Mas o objetivo desta crónica não é falar sobre comida. Mas antes sobre o mais belo, duradouro e bem-sucedido caso de branded content da publicidade mundial. Um guia de restaurantes para camionistas, que evoluiu para se tornar a bíblia da gastronomia mundial. Uma distinção pela qual milhares de profissionais trabalham todos os dias e um livro de uma marca de pneus que “foodies” (hipsters com jeito para fotografar comida) compram religiosamente todos os anos.

Num país em que infelizmente ainda há mais product placement (produtos metidos à patada em novelas) do que verdadeiro branded content, todos devíamos reflectir sobre este fenómeno.

Mas afinal qual será a chave deste sucesso?
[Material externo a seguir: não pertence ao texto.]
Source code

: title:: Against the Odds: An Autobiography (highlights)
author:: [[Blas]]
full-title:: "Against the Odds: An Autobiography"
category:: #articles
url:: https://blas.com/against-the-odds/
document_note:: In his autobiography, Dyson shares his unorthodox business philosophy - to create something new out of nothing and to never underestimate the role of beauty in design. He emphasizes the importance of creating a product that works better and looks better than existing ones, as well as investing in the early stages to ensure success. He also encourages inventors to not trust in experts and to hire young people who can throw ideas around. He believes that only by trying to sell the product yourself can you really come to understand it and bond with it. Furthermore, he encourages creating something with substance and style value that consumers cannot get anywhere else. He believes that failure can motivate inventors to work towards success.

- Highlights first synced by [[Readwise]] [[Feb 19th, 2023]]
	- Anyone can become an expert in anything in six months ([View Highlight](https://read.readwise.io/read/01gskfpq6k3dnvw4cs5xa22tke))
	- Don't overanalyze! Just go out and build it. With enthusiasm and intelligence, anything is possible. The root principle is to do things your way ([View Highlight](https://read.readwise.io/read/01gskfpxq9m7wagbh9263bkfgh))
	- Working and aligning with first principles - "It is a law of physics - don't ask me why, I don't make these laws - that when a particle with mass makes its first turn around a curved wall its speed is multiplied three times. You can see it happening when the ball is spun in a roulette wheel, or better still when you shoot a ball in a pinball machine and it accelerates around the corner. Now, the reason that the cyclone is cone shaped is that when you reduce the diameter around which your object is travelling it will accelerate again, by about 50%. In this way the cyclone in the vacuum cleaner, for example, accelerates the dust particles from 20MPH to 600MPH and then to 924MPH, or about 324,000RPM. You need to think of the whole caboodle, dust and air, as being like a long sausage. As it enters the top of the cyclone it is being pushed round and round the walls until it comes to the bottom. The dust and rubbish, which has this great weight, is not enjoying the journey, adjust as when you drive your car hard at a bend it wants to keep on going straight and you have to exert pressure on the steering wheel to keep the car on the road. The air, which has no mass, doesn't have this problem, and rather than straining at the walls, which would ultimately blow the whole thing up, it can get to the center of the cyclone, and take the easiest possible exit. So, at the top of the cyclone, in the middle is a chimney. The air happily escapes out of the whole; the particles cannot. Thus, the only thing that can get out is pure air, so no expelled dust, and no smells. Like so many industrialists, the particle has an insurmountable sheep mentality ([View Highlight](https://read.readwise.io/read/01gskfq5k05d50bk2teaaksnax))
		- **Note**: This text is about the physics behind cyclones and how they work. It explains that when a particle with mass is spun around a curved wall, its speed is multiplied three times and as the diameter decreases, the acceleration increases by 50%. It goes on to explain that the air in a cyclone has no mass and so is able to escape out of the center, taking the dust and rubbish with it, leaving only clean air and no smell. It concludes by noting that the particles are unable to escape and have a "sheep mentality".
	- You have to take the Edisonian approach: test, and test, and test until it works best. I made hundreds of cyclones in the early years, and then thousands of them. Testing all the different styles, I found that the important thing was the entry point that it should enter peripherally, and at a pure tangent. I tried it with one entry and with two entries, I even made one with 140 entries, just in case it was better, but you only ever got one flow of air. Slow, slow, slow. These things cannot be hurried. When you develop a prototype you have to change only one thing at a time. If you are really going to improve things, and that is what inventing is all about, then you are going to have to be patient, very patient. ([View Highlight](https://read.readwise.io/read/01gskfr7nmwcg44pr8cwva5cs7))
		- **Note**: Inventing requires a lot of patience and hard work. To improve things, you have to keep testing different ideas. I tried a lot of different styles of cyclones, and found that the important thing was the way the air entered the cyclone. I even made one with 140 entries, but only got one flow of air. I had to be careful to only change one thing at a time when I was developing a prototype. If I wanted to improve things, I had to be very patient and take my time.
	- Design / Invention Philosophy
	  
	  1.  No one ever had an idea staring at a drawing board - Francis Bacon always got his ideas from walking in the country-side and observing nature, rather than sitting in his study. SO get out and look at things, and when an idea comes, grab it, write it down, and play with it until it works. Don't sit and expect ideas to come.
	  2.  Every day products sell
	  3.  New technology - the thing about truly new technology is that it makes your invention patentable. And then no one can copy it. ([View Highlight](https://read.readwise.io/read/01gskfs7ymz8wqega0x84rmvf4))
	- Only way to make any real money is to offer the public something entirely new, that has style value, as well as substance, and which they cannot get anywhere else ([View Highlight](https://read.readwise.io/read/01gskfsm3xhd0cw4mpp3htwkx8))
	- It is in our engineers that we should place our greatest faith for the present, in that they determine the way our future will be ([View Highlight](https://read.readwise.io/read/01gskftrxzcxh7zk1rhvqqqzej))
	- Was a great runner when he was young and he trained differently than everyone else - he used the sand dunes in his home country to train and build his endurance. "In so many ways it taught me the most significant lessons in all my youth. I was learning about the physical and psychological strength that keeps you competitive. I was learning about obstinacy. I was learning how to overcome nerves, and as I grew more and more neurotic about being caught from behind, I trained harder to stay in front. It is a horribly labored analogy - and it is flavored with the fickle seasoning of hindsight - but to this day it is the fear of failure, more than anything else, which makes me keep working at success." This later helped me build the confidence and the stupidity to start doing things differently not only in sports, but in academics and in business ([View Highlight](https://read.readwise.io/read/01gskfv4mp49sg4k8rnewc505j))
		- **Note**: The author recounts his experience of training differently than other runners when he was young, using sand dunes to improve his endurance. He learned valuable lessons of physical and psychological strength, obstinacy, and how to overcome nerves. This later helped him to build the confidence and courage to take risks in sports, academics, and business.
Parece-me óbvio: esta é uma boa peça de conteúdo de marca, altamente bem direcionada ao seu público e onde não sei impinge o produto que tentamos vender. Ou seja, quem criou o Guia Michelin estava preocupado com o facto de este conteúdo ser relevante para os consumidores de pneus, em vez de se preocupar em comprar a atenção dos consumidores de pneus, impingindo-lhes publicidade sobre pneus que eles não estavam interessados em ver.

Muitas vezes quando pensamos em branded content pensamos em filmes – deixem-me dizer-vos que esta lógica não podia estar mais errada. Num mundo em que tudo é entretenimento, toda a publicidade pode ser transformada também em bom conteúdo de marca. O que realmente menos importa neste processo é o meio que utilizamos para comunicar com a nossa audiência: branded content pode ser um jogo, um filme, um programa de rádio, uma coluna no ECO, um livro, uma peça de teatro e tudo aquilo que nos consiga entreter.

Por exemplo, caso sejam pessoas atentas devem ter reparado que até agora referi-me três vezes (com esta quatro) ao Gambrinus, meti-o no título da crónica e ainda elogiei o seu arroz de cabrito. Isto num jornal lido por target que vai ao Gambrinus e sobre um tema (Guia Michelin) que faz sentido para esta audiência. Não sendo esta crónica um grande exemplo de branded content, já me faz certamente merecer um belo de um Crepe Suzzete da próxima vez que lá for.